Their approach, using the exhaustive statistical data available to INSEE, was to identify all cases where job losses in a group are accompanied by a surge of imports by this group of the product categories that it produced. This was done for all job losses throughout France for the years 1995-2001.
Thie conclusion is that offshorisation caused only 13,500 job losses per year in the manufacturing sector (out of 500,000 total jobs lost per year) - and more than half of that went to high-income countries.
Offshore Outsourcing and the size of the French Industrial Labor Force (pdf, 48 pages, in French)
Abstract
We estimate the amount of job losses in the manufacturing sector in France due to offshore outsourcing. Our estimation is based on exhaustive, micro-level data covering all firms in the manufacturing sector in France from 1995 to 2001. We identify the groups or firms where employment decreases in French units and, at the same time, for which the imports of the good previously produced in France increases.
Between 1995 and 2001, 13 500 jobs are lost each year on average in France due to offshore outsourcing in the manufacturing sector. In slightly less than half of the cases, offshore outsourcing is directed towards a low wage country : mainly China, but also North Africa, Eastern Europe, Asia, Brazil. Job losses are more frequent in some sectors, such as clothing, textile, domestic equipment, manufacture of electronic equipments and components.
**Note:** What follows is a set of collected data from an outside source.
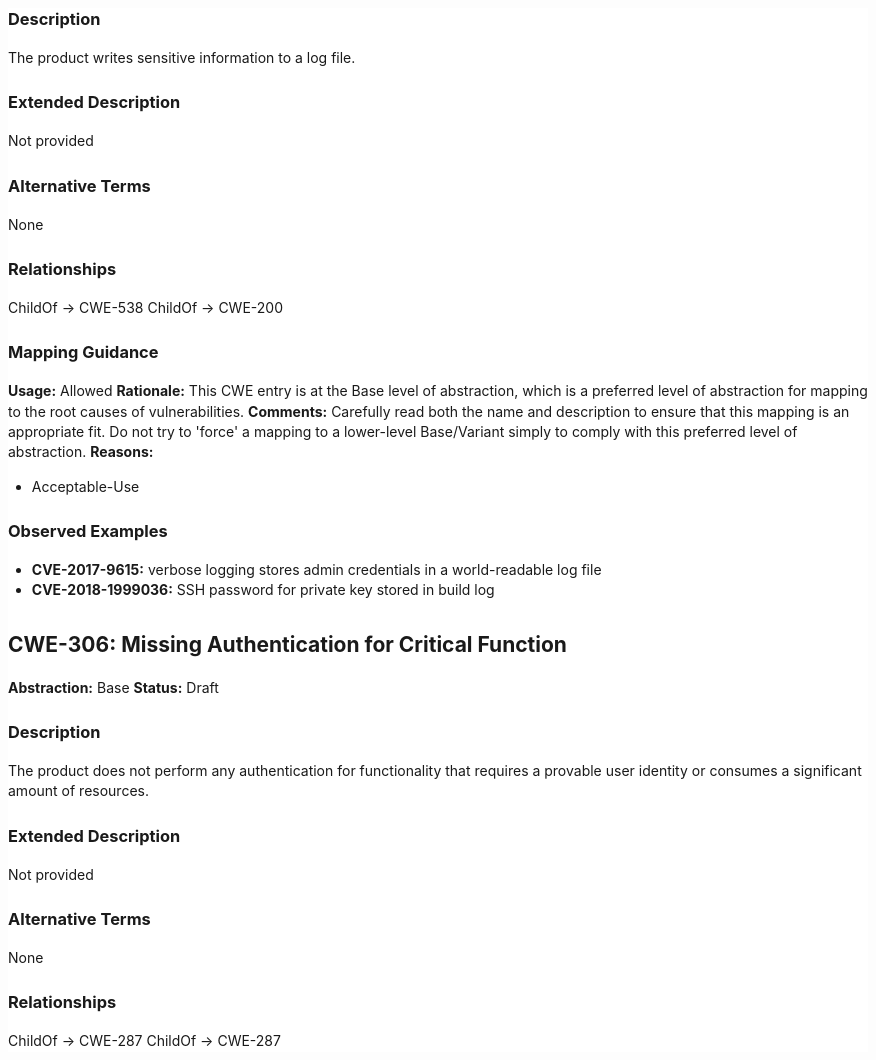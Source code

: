### Description
The product writes sensitive information to a log file.

### Extended Description
Not provided

### Alternative Terms
None

### Relationships
ChildOf -> CWE-538
ChildOf -> CWE-200

### Mapping Guidance
**Usage:** Allowed
**Rationale:** This CWE entry is at the Base level of abstraction, which is a preferred level of abstraction for mapping to the root causes of vulnerabilities.
**Comments:** Carefully read both the name and description to ensure that this mapping is an appropriate fit. Do not try to 'force' a mapping to a lower-level Base/Variant simply to comply with this preferred level of abstraction.
**Reasons:**
- Acceptable-Use



### Observed Examples
- **CVE-2017-9615:** verbose logging stores admin credentials in a world-readable log file
- **CVE-2018-1999036:** SSH password for private key stored in build log




## CWE-306: Missing Authentication for Critical Function
**Abstraction:** Base
**Status:** Draft

### Description
The product does not perform any authentication for functionality that requires a provable user identity or consumes a significant amount of resources.

### Extended Description
Not provided

### Alternative Terms
None

### Relationships
ChildOf -> CWE-287
ChildOf -> CWE-287
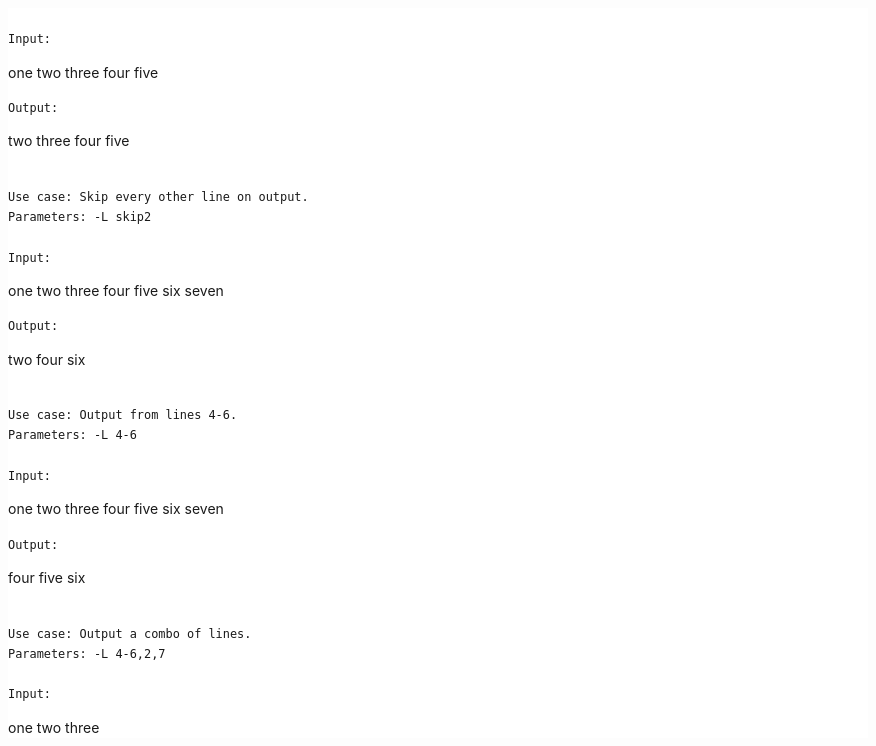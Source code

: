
 ```

Input:
```
one
two
three
four
five
```
Output:
```
two
three
four
five
```

Use case: Skip every other line on output.  
Parameters: -L skip2

Input:
```
one
two
three
four
five
six
seven
```
Output:
```
two
four
six
```

Use case: Output from lines 4-6.  
Parameters: -L 4-6

Input:
```
one
two
three
four
five
six
seven
```
Output:
```
four
five
six
```

Use case: Output a combo of lines.  
Parameters: -L 4-6,2,7

Input:
```
one
two
three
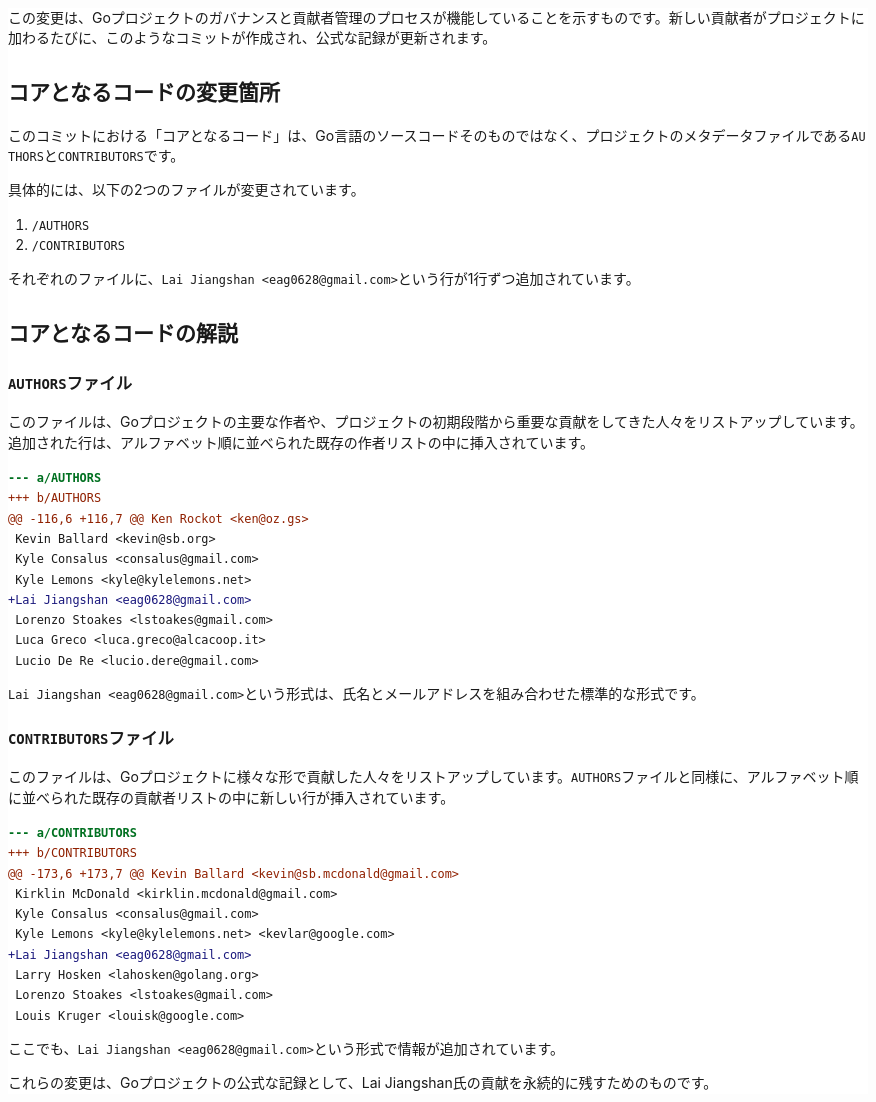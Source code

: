 この変更は、Goプロジェクトのガバナンスと貢献者管理のプロセスが機能していることを示すものです。新しい貢献者がプロジェクトに加わるたびに、このようなコミットが作成され、公式な記録が更新されます。

## コアとなるコードの変更箇所

このコミットにおける「コアとなるコード」は、Go言語のソースコードそのものではなく、プロジェクトのメタデータファイルである`AUTHORS`と`CONTRIBUTORS`です。

具体的には、以下の2つのファイルが変更されています。

1.  `/AUTHORS`
2.  `/CONTRIBUTORS`

それぞれのファイルに、`Lai Jiangshan <eag0628@gmail.com>`という行が1行ずつ追加されています。

## コアとなるコードの解説

### `AUTHORS`ファイル

このファイルは、Goプロジェクトの主要な作者や、プロジェクトの初期段階から重要な貢献をしてきた人々をリストアップしています。追加された行は、アルファベット順に並べられた既存の作者リストの中に挿入されています。

```diff
--- a/AUTHORS
+++ b/AUTHORS
@@ -116,6 +116,7 @@ Ken Rockot <ken@oz.gs>
 Kevin Ballard <kevin@sb.org>
 Kyle Consalus <consalus@gmail.com>
 Kyle Lemons <kyle@kylelemons.net>
+Lai Jiangshan <eag0628@gmail.com>
 Lorenzo Stoakes <lstoakes@gmail.com>
 Luca Greco <luca.greco@alcacoop.it>
 Lucio De Re <lucio.dere@gmail.com>
```

`Lai Jiangshan <eag0628@gmail.com>`という形式は、氏名とメールアドレスを組み合わせた標準的な形式です。

### `CONTRIBUTORS`ファイル

このファイルは、Goプロジェクトに様々な形で貢献した人々をリストアップしています。`AUTHORS`ファイルと同様に、アルファベット順に並べられた既存の貢献者リストの中に新しい行が挿入されています。

```diff
--- a/CONTRIBUTORS
+++ b/CONTRIBUTORS
@@ -173,6 +173,7 @@ Kevin Ballard <kevin@sb.mcdonald@gmail.com>
 Kirklin McDonald <kirklin.mcdonald@gmail.com>
 Kyle Consalus <consalus@gmail.com>
 Kyle Lemons <kyle@kylelemons.net> <kevlar@google.com>
+Lai Jiangshan <eag0628@gmail.com>
 Larry Hosken <lahosken@golang.org>
 Lorenzo Stoakes <lstoakes@gmail.com>
 Louis Kruger <louisk@google.com>
```

ここでも、`Lai Jiangshan <eag0628@gmail.com>`という形式で情報が追加されています。

これらの変更は、Goプロジェクトの公式な記録として、Lai Jiangshan氏の貢献を永続的に残すためのものです。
Nonetheless, offshore outsourcing is observed in nearly all sectors.
Of course, things may have changed in recent years, especially with China's emergence as a major industrial power, but it does relativise the scale of the phenomenon. (China was already the first destination for offshorisation back then, but not in a scale significantly larger than movements to france's neighbors of the USA)
The study also provides the following bits of information:
- it's mostly the big companies that offshorise, whether French or foreign;
- some sectors are a lot more touched (like textile, leather goods, home appliances) than others, but this applies to all;
- the intra-OECD movements appear related to internal reorganisation of production within large groups whose main motivation does not appear to be labor costs;
- jobs are lost pretty equally across all categories of employees in companies that offshorise, but companies with larger shares of unqualified jobs offshorise to low income countries, whereas offshorisations to high income countries apply more to companies with higher shares of qualified jobs:
("ouvrier" = worker, the other categories should be clear. The first table shows the structure of jobs before the job losses, the second one, the jobs lost. The first column applies to all offshorised jobs, the second to offshorisations to high income countries, the third to low income countries).
While any offshorisation is a tragedy to those that have to live through it, it appears not to be a significant macro-economic phenomenon yet. The authors have stated that they will update their study once they have data for more recent years, so we'll see if there has been an acceleration.
in the meantime, remember - the competition comes first from other rich countries.